Quando se tornou impossível não reconhecer a gravidade da crise, a atitude do primeiro-ministro mudou. Insistindo em que a crise vinha de fora, não sendo da sua responsabilidade, apresentou-se como o único capaz de proteger os portugueses dos efeitos da recessão. A crise até dava jeito para justificar algumas medidas impopulares.
Acontece que a crise nascida nos Estados Unidos e logo tornada global veio, em Portugal, somar-se a uma mais antiga crise estrutural interna. O país tornou-se pouco competitivo. Daí o desequilíbrio das nossas contas externas (mais de 10% do PIB), significando que os portugueses, com os seus actuais níveis de produtividade e consumo, estão a viver um décimo acima do valor que produzem. Uma situação que não pode durar.
Mas o Governo não fala deste problema de fundo. Para não desanimar as pessoas? Desanimadas estão elas. O primeiro-ministro prefere a propaganda. Quase todos os dias aparece na televisão a anunciar uma iniciativa, uma medida, uma obra (às vezes em cerimónias mediáticas pagas pelas empresas construtoras). E não distingue coisas realmente úteis que o Governo tem feito de trivialidades populistas. É significativo que, no congresso da Associação Portuguesa de Empresas Familiares, um empresário da estatura e do perfil ético de Alexandre Soares dos Santos (Jerónimo Martins) tenha dito que a crise é agravada pela "demagogia intolerável do primeiro-ministro".
Se somarmos o cansaço da repetição dos argumentos ("nós actuamos, os investimentos públicos são a resposta à crise", etc.) à perda de credibilidade decorrente do anterior excesso de optimismo, é duvidoso que a campanha propagandística do Governo seja eficaz.

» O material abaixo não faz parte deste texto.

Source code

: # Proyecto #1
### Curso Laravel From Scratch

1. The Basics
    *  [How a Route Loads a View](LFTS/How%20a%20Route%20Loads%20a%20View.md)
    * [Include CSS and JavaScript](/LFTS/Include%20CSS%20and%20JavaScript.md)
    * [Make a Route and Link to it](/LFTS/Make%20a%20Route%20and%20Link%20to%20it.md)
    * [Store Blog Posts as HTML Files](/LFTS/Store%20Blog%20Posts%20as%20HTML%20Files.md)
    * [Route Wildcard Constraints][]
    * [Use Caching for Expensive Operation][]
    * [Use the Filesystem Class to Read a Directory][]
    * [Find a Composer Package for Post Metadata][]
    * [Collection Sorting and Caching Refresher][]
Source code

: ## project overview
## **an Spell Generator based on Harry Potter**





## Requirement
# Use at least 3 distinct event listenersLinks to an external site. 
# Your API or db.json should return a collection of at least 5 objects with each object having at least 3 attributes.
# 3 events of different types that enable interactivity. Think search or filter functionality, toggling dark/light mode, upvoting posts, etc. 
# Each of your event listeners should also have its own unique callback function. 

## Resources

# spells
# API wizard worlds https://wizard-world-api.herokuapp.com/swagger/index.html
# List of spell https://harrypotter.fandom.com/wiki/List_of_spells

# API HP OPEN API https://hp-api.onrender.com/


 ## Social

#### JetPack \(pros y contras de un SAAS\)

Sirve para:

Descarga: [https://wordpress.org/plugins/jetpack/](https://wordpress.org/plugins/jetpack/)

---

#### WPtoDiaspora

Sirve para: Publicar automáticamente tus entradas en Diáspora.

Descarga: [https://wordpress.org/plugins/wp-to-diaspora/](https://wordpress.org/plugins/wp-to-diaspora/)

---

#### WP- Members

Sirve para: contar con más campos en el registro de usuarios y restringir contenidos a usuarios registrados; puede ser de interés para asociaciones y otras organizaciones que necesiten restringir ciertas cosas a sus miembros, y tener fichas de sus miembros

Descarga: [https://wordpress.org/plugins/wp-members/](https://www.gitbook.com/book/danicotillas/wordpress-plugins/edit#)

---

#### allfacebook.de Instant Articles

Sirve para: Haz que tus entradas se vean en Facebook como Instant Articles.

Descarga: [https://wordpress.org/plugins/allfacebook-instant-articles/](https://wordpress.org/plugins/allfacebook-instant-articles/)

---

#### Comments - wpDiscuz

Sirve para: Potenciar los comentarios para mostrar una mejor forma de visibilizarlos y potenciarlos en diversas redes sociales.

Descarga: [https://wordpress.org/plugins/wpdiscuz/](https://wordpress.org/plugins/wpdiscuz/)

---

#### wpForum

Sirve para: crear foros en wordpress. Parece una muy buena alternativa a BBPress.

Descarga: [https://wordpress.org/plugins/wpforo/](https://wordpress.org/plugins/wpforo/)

Julgo, até, que ela começa a tornar-se contraproducente.
Pelo meio disto, invocam-se campanhas negras contra Sócrates. Não estou de acordo com muita coisa que a comunicação social tem feito para embaraçar o primeiro-ministro. Mas um estadista tem de saber reagir com serenidade a essas contrariedades. Recordem-se as campanhas de assassinato de carácter contra Sá Carneiro ou contra Bill Clinton (ainda antes do caso Mónica Lewinsky). Não me lembro de que esses políticos se tenham vitimizado e reagido como virgens ofendidas.
Pelo contrário, o actual nervosismo do PS e os seus destemperados ataques à oposição só acentuam as suspeitas. Como não é positivo que o Governo rejeite liminarmente todas as propostas da oposição para combater a crise, sem prejuízo de, depois, aproveitar algumas dessas ideias que considerara péssimas.
A confiança ganha-se falando verdade. Ora, como Mário Soares lembrou, o Governo não tem explicado bem algumas medidas anticrise, em particular na banca, o que permite à demagogia da extrema-esquerda afirmar que o Estado "ajuda os banqueiros".
Infelizmente, em matéria de verdade o primeiro-ministro não tem dado bons exemplos (lembre-se o relatório sobre educação atribuído à OCDE, por exemplo). E as tentativas, legislativas e não só, para condicionar a comunicação social não contribuem para um clima de confiança no poder político. Se existe, a tal "central de propaganda" do Governo parece-me pouco competente.